According to Archimedes' principle, the buoyancy force acting on an object submerged in a fluid (in this case, water) is equal to the weight of the fluid displaced by the object's volume. The equation for this principle is: \(F_{buoyancy} = \rho_{fluid} \cdot V_{displaced} \cdot g\) where \(\rho_{fluid}\) is the density of the fluid, \(V_{displaced}\) is the volume of fluid displaced, and \(g\) is the acceleration due to gravity. For the pontoon to float with 35% of its overall volume above water, the buoyancy force must be equal to the weight of the whole pontoon.

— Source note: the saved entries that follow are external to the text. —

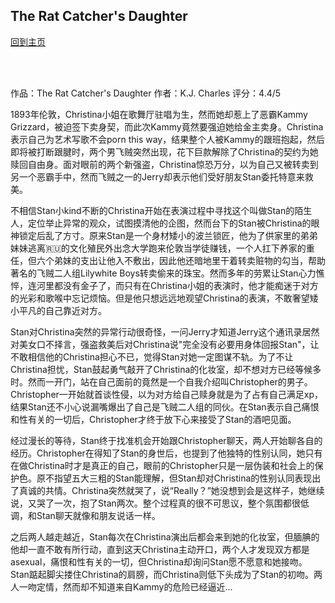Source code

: ## The Rat Catcher's Daughter
[回到主页](https://boheme130.github.io/Fiction.git.io/)

<br>
<br>

作品：The Rat Catcher's Daughter
作者：K.J. Charles
评分：4.4/5

1893年伦敦，Christina小姐在歌舞厅驻唱为生，然而她却惹上了恶霸Kammy Grizzard，被迫签下卖身契，而此次Kammy竟然要强迫她给金主卖身。Christina表示自己为艺术写歌不会porn this way，结果整个人被Kammy的跟班抱起，然后即将被打断跟腱时，两个男飞贼突然出现，花下巨款解除了Christina的契约为她赎回自由身。面对眼前的两个新强盗，Christina惊恐万分，以为自己又被转卖到另一个恶霸手中，然而飞贼之一的Jerry却表示他们受好朋友Stan委托特意来救美。

不相信Stan小kind不断的Christina开始在表演过程中寻找这个叫做Stan的陌生人，定位举止异常的观众，试图摸清他的企图，然而台下的Stan被Christina的眼神锁定后乱了方寸。原来Stan是一个身材矮小的波兰锁匠，他为了供家里的弟弟妹妹逃离🇷🇺的文化殖民外出念大学跑来伦敦当学徒赚钱，一个人扛下养家的重任，但六个弟妹的支出让他入不敷出，因此他还暗地里干着转卖赃物的勾当，帮助著名的飞贼二人组Lilywhite Boys转卖偷来的珠宝。然而多年的劳累让Stan心力憔悴，连河里都没有金子了，而只有在Christina小姐的表演时，他才能痴迷于对方的光彩和歌喉中忘记烦恼。但是他只想远远地观望Christina的表演，不敢奢望矮小平凡的自己靠近对方。

Stan对Christina突然的异常行动很奇怪，一问Jerry才知道Jerry这个通讯录居然对美女口不择言，强盗救美后对Christina说"完全没有必要用身体回报Stan"，让不敢相信他的Christina担心不已，觉得Stan对她一定图谋不轨。为了不让Christina担忧，Stan鼓起勇气敲开了Christina的化妆室，却不想对方已经等候多时。然而一开门，站在自己面前的竟然是一个自我介绍叫Christopher的男子。Christopher一开始就首谈性侵，以为对方给自己赎身就是为了占有自己满足xp，结果Stan还不小心说漏嘴爆出了自己是飞贼二人组的同伙。在Stan表示自己痛恨和性有关的一切后，Christopher才终于放下心来接受了Stan的酒吧见面。

经过漫长的等待，Stan终于找准机会开始跟Christopher聊天，两人开始聊各自的经历。Christopher在得知了Stan的身世后，也提到了他独特的性别认同，她只有在做Christina时才是真正的自己，眼前的Christopher只是一层伪装和社会上的保护色。原不指望五大三粗的Stan能理解，但Stan却对Christina的性别认同表现出了真诚的共情。Christina突然就哭了，说“Really？”她没想到会是这样子，她继续说，又哭了一次，抱了Stan两次。整个过程真的很不可思议，整个氛围都很低调，和Stan聊天就像和朋友说话一样。

之后两人越走越近，Stan每次在Christina演出后都会来到她的化妆室，但腼腆的他却一直不敢有所行动，直到这天Christina主动开口，两个人才发现双方都是asexual，痛恨和性有关的一切，但Christina却询问Stan愿不愿意和她接吻。Stan踮起脚尖搂住Christina的肩膀，而Christina则低下头成为了Stan的初吻。两人一吻定情，然而却不知道来自Kammy的危险已经逼近...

Let's denote the volume ratio of concrete to Styrofoam as \(R\). The total volume of the pontoon (\(V_{total}\)) can be represented as: \(V_{total} = V_{concrete} + V_{styrofoam}\) or in terms of the ratio, \(R\): \(V_{total} = R \cdot V_{styrofoam} + V_{styrofoam}\) Now, the mass of each material present in the pontoon can be found using the equation: \(mass = density \cdot volume\) So, \(m_{concrete} = 2200 \cdot R \cdot V_{styrofoam}\), and \(m_{styrofoam} = 50 \cdot V_{styrofoam}\). The weight of the pontoon is the sum of the weights of concrete and Styrofoam: \(W_{total} = m_{concrete} \cdot g + m_{styrofoam} \cdot g\)

Since 35% of the pontoon's overall volume stays above water, it means that 65% of the volume is submerged, displacing the same volume of water. Therefore, \(V_{displaced} = 0.65 \cdot V_{total}\) Now, according to Archimedes' principle, \(F_{buoyancy} = W_{total}\). Using this condition, we can set up the following equation: \(\rho_{fluid} \cdot (0.65 \cdot V_{total}) \cdot g = (2200 \cdot R \cdot V_{styrofoam} + 50 \cdot V_{styrofoam}) \cdot g\)

Now, we have an equation relating the volume ratio, \(R\), to the buoyancy force. We can solve this equation for \(R\). First, rearrange the equation by cancelling out some terms: \(0.65 \cdot (\rho_{fluid} \cdot V_{total}) = (2200 \cdot R + 50) \cdot V_{styrofoam}\) Next, expand the equation: \(0.65 \cdot (\rho_{fluid} \cdot (R \cdot V_{styrofoam} + V_{styrofoam})) = (2200 \cdot R + 50) \cdot V_{styrofoam}\) Now, we want to solve for R. Divide both sides by \(V_{styrofoam}\): \(0.65 \cdot (\rho_{fluid} \cdot (R + 1)) = 2200 \cdot R + 50\) Substitute the given density of water, which is \(1000 \mathrm{~kg} / \mathrm{m}^{3}\): \(0.65 \cdot (1000 \cdot (R + 1)) = 2200 \cdot R + 50\) Solve for R: \(R \approx 0.0606\)

The volume ratio of concrete to Styrofoam in the floating bridge pontoon must be approximately 0.0606 for it to float with 35% of its overall volume above water.